The dead-bird detective

As the only criminal forensic ornithologist in the U.S., Pepper Trail helps build cases against bird smugglers and poachers. His mission: Protect rare birds by identifying them in death.

Trail in his lab. He handles more than 100 cases every year.
(Image credit: Tom Fowlks)

Pepper Trail is the first to admit he has an unusual skill set. Give him a single feather or a small fragment of a claw or a cooked hunk of breast meat, and he'll tell you the species of bird from which it came. As the world's leading criminal forensic ornithologist, Trail is asked day in and day out to perform these exact tasks. Over the past 18 years he has assisted with hundreds of investigations, testified in federal court 15 times, and handled more bird carcasses than anyone should. "All birders have life lists," Trail says. "I have a death list."
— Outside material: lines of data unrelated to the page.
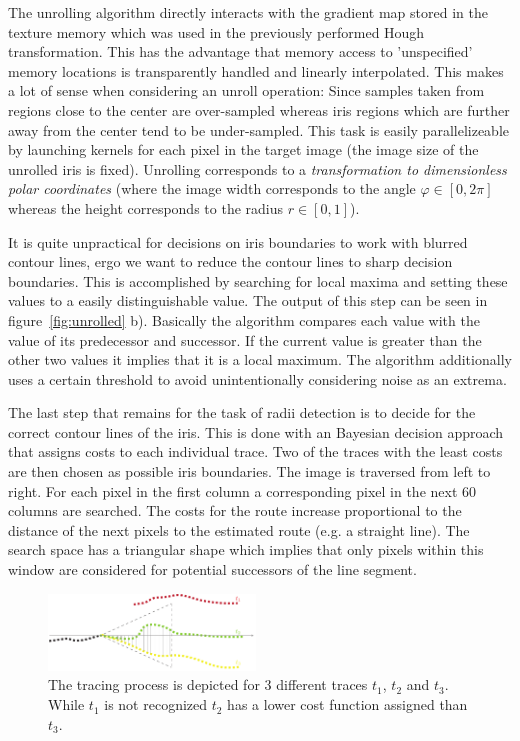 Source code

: \documentclass[journal]{IEEEtran}
\begin{document}
The unrolling algorithm directly interacts with the gradient map stored in the texture memory which was used in the previously performed Hough transformation. This has the advantage that memory access to 'unspecified' memory locations is transparently handled and linearly interpolated. This makes a lot of sense when considering an unroll operation: Since samples taken from regions close to the center are over-sampled whereas iris regions which are further away from the center tend to be under-sampled. This task is easily parallelizeable by launching kernels for each pixel in the target image (the image size of the unrolled iris is fixed). Unrolling corresponds to a \emph{transformation to dimensionless polar coordinates} (where the image width corresponds to the angle $\varphi \in [0, 2\pi]$ whereas the height corresponds to the radius $r \in [0, 1]$).
\par It is quite unpractical for decisions on iris boundaries to work with blurred contour lines, ergo we want to reduce the contour lines to sharp decision boundaries. This is accomplished by searching for local maxima and setting these values to a easily distinguishable value. The output of this step can be seen in figure~\ref{fig:unrolled} b). Basically the algorithm compares each value with the value of its predecessor and successor. If the current value is greater than the other two values it implies that it is a local maximum. The algorithm additionally uses a certain threshold to avoid unintentionally considering noise as an extrema. 
\par The last step that remains for the task of radii detection is to decide for the correct contour lines of the iris. This is done with an Bayesian decision approach that assigns costs to each individual trace. Two of the traces with the least costs are then chosen as possible iris boundaries. The image is traversed from left to right. For each pixel in the first column a corresponding pixel in the next 60 columns are searched. The costs for the route increase proportional to the distance of the next pixels to the estimated route (e.g. a straight line). The search space has a triangular shape which implies that only pixels within this window are considered for potential successors of the line segment.
\begin{figure}[ht]
	\centering
  \includegraphics[width=0.49\textwidth]{iris/trace}
	\caption{The tracing process is depicted for 3 different traces $t_1$, $t_2$ and $t_3$. While $t_1$ is not recognized $t_2$ has a lower cost function assigned than $t_3$.}
	\label{fig:trace}
\end{figure}
\end{document}
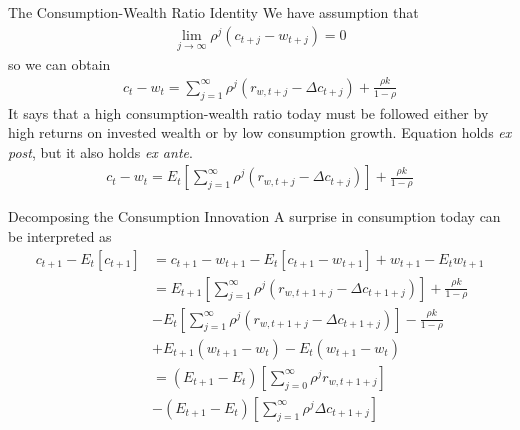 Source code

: \documentclass{beamer}
\begin{document}
\begin{frame}{The Consumption-Wealth Ratio Identity}
	We have assumption that
	\begin{align*}
		\lim _{j \rightarrow \infty} \rho^{j}\left(c_{t+j}-w_{t+j}\right)=0
	\end{align*}
	so we can obtain
	\begin{align}
		c_t - w_t = \sum_{j=1}^{\infty} \rho^{j}\left(r_{w, t+j}-\Delta c_{t+j}\right)+\frac{\rho k}{1-\rho}
	\end{align}
	It says that a high consumption-wealth ratio today must be followed either by high returns on invested wealth or by low consumption growth. Equation holds \textit{ex post}, but it also
	holds \textit{ex ante}.
	\begin{align}
		c_t - w_t = E_t \left[\sum_{j=1}^{\infty} \rho^{j}\left(r_{w, t+j}-\Delta c_{t+j}\right)\right] +\frac{\rho k}{1-\rho}\label{consumptionwealthratio}
	\end{align}

\end{frame}

\begin{frame}{Decomposing the Consumption Innovation}
	A surprise in consumption today can be interpreted as
	\begin{align}
		c_{t+1}-E_{t}\left[c_{t+1}\right] &=c_{t+1}-w_{t+1}-E_{t}\left[c_{t+1}-w_{t+1}\right]+w_{t+1} - E_{t} w_{t+1}\\
		&= E_{t+1} \left[\sum_{j=1}^{\infty} \rho^{j}\left(r_{w, t+1+j}-\Delta c_{t+1+j}\right)\right] +\frac{\rho k}{1-\rho}\\
		& - E_{t} \left[\sum_{j=1}^{\infty} \rho^{j}\left(r_{w, t+1+j}-\Delta c_{t+1+j}\right)\right] -\frac{\rho k}{1-\rho}\\
		&+E_{t+1}(w_{t+1} -w_t) - E_t \left( w_{t+1} -w_t \right) \\
		& = \left(E_{t+1} - E_t \right) \left[\sum_{j=0}^{\infty} \rho^{j} r_{w, t+1+j} \right]\\
		&-\left(E_{t+1} - E_t \right) \left[\sum_{j=1}^{\infty} \rho^{j} \Delta c_{t+1+j} \right]\label{consumption shock}
	\end{align}
\end{frame}
\end{document}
Trail isn't joking. He opens a file on his computer and scrolls through a list of 750 species of dead birds he has identified throughout his career. The decor of his work space at the National Fish and Wildlife Forensics Laboratory in Ashland, Oregon, blends bird-nerd kitsch with macabre relics of closed cases. A "Waddling Penguin Pooper" wind-up toy sits on a bookshelf still in its original packaging. Atop a filing cabinet is a confiscated necklace made from the claws and skull of a cassowary. Nearby is a long, sleek feather ripped from an Andean condor wing and attached to a pin that customs agents seized from a polka dancer coming into Chicago. "There's actually a trade in condor feathers from Peru to Germany to decorate polka hats," Trail says.